Š maria maddalena di sopra


nostre azioni). Non ci hanno soddisfatto soprattutto quando sembravano riportare sulle famiglie responsabilità che non esistevano. Abbiamo fatto in modo che le informazioni e le azioni sulla situazione circolassero in modo ampio e diffuso grazie al nostro sito e ai nostri strumenti informativi. Ci siamo assunti la responsabilità di segnalare sempre la necessità della cautela pur nell’esercizio della libertà di informazione. Quel che abbiamo fatto, lo abbiamo fatto nella consapevolezza che quello che contava non era l’apparire, ma in questo caso il cercare di fare qualcosa che fosse per davvero efficace, effettivo e soprattutto rispettoso della situazione estera. Noi continuiamo a fare. E ci interroghiamo sempre di più sulle conseguenze istituzionali che quanto accaduto debba avere. Le deleghe per le adozioni internazionali devono stare nelle mani di chi conosce questa realtà o di chi sappia muoversi imparando a conoscerla. Non possono stare in mani che si rivelano inadeguate. Il pensiero tuttavia va anche a tanti altri e va oltre Kinshasa: a chi attende da tempo la finalizzazione di più di cento iter adottivi di bambini e ragazzi bielorussi (anche qui manca solo una firma estera), alle coppie che avendo vissuto la chiusura dell’ente Airone si trovano ancora in transito, a chi all’improvviso ha visto la propria attesa dalla Colombia diventare un’attesa dilatata in tempi lunghissimi. Il pensiero va a tanti, tanti altri casi, a tanti bambini in attesa, a tante famiglie sospese. Viene da dire che questo sia stato l’anno peggiore e più faticoso per le adozioni internazionali in Italia. Io questo non lo so. Non sono in grado di dirlo, anche perché il trend di maggiore complessità non è solo italiano, ma di tutti (per tornare a Kinshasa, non sono solo gli italiani ad essere bloccati, ma ci sono con certezza, ad esempio, anche famiglie americane che invocano l’attivazione del proprio governo), anzi noi continuiamo a “tenere” nel calo generalizzato (e sembra che abbiamo “tenuto” anche quest’anno) restando il secondo paese al mondo più coinvolto dal fenomeno delle adozioni.

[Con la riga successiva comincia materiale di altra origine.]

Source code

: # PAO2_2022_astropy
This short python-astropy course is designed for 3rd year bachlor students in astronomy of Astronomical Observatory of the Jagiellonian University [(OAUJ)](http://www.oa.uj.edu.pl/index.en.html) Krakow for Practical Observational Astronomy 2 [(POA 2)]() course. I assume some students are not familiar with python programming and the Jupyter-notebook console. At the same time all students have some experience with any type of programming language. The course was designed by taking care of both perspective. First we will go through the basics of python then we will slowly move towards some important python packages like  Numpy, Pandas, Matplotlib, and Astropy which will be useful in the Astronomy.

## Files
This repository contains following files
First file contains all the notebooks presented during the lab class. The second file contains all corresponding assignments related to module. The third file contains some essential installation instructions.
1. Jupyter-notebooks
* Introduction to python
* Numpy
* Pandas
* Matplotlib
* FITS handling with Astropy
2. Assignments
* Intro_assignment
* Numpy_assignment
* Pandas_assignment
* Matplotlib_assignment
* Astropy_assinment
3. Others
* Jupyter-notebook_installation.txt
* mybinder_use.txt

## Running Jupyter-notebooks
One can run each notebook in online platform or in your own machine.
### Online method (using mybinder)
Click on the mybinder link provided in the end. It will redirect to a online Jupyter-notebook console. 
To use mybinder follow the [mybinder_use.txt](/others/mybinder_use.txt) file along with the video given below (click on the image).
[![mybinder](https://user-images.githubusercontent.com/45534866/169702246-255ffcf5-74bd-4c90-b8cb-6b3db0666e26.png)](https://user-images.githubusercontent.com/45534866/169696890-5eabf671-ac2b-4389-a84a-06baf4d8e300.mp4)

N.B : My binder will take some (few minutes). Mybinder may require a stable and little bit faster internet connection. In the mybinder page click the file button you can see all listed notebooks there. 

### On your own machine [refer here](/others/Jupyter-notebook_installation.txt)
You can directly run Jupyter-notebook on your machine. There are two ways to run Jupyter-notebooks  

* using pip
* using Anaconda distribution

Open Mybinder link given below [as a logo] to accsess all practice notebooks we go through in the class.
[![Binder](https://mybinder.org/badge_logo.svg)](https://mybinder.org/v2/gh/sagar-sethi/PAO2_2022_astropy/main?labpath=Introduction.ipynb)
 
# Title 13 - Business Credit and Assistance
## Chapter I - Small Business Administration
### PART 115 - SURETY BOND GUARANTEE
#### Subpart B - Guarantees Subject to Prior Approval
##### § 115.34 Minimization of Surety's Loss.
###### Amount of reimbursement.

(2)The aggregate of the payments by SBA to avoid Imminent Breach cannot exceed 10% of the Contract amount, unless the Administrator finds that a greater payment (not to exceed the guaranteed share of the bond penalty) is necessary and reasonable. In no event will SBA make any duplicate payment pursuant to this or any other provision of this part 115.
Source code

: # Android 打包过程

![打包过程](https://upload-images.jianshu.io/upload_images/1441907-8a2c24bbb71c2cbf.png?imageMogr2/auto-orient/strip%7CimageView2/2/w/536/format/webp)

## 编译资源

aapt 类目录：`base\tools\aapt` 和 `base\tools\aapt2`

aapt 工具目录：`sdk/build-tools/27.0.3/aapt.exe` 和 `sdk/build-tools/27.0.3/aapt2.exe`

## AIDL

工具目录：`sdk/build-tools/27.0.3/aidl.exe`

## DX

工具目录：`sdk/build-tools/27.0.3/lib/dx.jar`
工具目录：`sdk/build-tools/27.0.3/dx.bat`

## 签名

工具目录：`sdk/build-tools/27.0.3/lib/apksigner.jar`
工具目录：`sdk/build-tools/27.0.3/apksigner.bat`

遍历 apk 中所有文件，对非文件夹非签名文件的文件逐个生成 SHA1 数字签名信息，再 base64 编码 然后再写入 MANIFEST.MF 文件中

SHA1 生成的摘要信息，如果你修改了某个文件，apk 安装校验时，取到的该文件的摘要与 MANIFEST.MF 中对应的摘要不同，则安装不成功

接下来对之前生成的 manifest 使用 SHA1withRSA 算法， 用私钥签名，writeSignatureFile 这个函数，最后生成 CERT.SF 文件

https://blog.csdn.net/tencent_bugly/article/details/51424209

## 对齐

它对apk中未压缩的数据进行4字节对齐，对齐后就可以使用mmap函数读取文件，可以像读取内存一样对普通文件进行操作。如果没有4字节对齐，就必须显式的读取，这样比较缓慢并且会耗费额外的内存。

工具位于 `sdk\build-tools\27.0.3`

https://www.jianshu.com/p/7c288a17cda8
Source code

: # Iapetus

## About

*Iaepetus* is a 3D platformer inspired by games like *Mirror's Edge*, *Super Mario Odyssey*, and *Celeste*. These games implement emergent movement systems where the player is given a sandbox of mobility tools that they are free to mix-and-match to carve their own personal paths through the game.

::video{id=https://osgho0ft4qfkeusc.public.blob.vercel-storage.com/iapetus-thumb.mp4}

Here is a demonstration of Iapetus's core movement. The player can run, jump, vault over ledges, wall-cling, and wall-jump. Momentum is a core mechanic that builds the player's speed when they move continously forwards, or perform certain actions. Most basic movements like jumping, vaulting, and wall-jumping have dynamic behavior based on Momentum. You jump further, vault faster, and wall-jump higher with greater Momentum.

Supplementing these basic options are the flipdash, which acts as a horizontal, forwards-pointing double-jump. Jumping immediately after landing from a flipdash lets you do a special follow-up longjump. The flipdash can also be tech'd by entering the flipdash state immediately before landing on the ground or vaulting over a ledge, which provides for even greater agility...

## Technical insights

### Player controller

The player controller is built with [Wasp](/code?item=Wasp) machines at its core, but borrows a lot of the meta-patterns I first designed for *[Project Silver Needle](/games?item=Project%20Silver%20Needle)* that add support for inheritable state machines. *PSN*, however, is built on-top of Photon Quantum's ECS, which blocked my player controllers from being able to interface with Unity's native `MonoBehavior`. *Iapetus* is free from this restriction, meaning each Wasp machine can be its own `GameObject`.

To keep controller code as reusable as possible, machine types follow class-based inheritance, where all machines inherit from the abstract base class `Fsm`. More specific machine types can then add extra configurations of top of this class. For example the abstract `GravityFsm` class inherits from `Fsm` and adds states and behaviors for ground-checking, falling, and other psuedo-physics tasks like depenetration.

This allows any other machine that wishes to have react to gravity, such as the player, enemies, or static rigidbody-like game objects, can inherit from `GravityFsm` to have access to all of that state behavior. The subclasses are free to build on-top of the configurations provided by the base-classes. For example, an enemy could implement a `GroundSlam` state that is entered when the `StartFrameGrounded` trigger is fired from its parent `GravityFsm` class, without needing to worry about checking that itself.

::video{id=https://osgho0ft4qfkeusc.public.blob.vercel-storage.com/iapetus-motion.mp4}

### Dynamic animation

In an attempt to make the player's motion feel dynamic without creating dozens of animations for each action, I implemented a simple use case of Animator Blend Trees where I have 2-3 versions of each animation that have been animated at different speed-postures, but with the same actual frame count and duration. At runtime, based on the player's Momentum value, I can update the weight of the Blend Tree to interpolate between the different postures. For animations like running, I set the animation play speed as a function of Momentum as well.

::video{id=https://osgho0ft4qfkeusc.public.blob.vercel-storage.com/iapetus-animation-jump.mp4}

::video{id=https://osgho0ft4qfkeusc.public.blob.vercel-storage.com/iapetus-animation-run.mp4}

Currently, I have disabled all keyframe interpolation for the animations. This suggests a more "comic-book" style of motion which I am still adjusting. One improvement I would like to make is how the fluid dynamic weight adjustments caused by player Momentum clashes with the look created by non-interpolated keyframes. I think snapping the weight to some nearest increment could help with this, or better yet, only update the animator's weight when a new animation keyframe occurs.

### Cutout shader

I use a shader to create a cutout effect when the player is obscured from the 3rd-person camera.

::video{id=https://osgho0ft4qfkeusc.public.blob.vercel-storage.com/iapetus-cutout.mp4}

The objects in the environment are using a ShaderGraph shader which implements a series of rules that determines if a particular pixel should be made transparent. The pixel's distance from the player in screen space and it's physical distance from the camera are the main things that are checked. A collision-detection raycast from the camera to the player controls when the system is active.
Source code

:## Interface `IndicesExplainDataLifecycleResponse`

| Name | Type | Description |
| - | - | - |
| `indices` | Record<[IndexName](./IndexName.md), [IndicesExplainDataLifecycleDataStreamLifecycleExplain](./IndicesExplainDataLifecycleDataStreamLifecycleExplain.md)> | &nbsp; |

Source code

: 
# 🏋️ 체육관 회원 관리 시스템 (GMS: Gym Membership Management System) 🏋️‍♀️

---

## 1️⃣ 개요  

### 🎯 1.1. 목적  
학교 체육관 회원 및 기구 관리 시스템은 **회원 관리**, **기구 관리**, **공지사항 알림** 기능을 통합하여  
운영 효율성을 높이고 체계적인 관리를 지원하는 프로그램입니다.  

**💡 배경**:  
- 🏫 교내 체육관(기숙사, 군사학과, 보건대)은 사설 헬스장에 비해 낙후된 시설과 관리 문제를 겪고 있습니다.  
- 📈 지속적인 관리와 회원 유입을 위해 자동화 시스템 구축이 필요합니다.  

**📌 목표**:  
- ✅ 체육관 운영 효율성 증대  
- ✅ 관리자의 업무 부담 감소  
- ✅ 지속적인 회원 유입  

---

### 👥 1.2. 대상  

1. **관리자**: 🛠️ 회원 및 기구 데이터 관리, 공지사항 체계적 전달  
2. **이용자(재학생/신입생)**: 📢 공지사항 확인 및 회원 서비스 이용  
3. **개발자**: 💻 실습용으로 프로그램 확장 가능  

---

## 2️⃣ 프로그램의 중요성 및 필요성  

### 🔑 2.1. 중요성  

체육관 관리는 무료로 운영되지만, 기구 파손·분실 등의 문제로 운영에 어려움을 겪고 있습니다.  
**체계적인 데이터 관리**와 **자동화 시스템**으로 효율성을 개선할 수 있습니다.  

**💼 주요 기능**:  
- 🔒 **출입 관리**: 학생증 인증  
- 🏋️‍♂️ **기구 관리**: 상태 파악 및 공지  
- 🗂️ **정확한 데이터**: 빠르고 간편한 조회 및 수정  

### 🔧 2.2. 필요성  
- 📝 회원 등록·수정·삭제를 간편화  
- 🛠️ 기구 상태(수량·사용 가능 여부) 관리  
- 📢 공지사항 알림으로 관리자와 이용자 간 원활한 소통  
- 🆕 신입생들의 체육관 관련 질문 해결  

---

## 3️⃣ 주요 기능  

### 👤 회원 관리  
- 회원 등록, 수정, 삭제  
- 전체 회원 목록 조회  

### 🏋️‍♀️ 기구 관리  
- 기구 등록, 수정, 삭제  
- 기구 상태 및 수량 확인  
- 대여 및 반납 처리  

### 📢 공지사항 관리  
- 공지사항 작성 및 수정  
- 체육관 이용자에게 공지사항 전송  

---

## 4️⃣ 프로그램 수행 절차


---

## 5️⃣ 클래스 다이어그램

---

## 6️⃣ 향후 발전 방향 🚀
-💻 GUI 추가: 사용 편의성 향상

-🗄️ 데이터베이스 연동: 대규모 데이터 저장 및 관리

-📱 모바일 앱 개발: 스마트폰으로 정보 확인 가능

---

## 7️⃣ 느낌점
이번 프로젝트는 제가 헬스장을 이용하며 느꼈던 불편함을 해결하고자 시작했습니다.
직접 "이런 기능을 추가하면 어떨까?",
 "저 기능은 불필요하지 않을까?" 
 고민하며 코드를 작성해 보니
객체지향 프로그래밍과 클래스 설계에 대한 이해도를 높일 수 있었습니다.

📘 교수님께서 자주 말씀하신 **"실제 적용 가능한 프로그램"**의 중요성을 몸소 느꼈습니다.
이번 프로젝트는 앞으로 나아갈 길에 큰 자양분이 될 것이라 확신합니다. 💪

Se lascio la mia memoria riandare indietro, mi rendo conto che anche nel passato i momenti di crisi ci sono stati e grandi. Penso ai blocchi con i cambi di legge della Federazione Russa e ricordo le famiglie prese in mezzo, letteralmente in mezzo. Ricordo i momenti di grande crisi delle adozioni in Ucraina. Ripenso per esempio al momento in cui io stessa ho creduto che la ratifica dell’Aja in Cambogia, avrebbe migliorato la gestione delle adozioni, quando invece il tutto si è trasformato, finora, in una chiusura lunga che non ha avuto altri risvolti se non quello di veder crescere una generazione di bambini in istituto. Che responsabilità quella di aver “applaudito” quella ratifica come un “successo”. Io me la sento. Penso alla chiusura di fatto della Bolivia e alle attese di anni delle coppie coinvolte. Penso alla Romania. Penso al fatto che nell’autunno 2012 tante coppie che avevano incontrato i loro figli in Kirghizistan scoprivano che non avrebbero potuto abbracciarli mai più, incontrarli mai più. Ed è per questo che non so se dire che quest’anno sia stato peggiore di altri. Io non lo so. Lascio agli opinionisti (sui media, sui forum, su facebook) l’abilità di esprimere con facilità opinioni e giudizi in una realtà in cui ognuno sembra immaginarsi con rapidità esperto in materia promosso sul campo. Basta pensare a come sia stato facile per giornalisti dello schermo e della carta stampata proporre che si poteva risolvere de facto la situazione a Kinshasa dando una cittadinanza a dei bambini e andandoli a prendere senza porre attenzione alle leggi e agli equilibri del diritto internazionale e soprattutto alla sovranità dei paesi esteri, alle loro possibili reazioni e ai futuri equilibri tra i paesi. Senza pensare ai rischi che avanzare una tale proposta poteva comportare. Lascio ad altri l’espressione di giudizi perentori. Quello che mi preoccupa è la confusione istituzionale che sembra evidenziarsi nel campo delle adozioni internazionali in questo istante, soprattutto perché invece nei mesi a venire servirà lucidità e capacità di prendere decisioni. Tale confusione va risolta in fretta, non a parole ma con i fatti. Forse è vero, è venuto il tempo per rivedere il funzionamento del sistema, un sistema che ha mostrato a periodi grandi capacità e risorse e talvolta invece grandi difficoltà.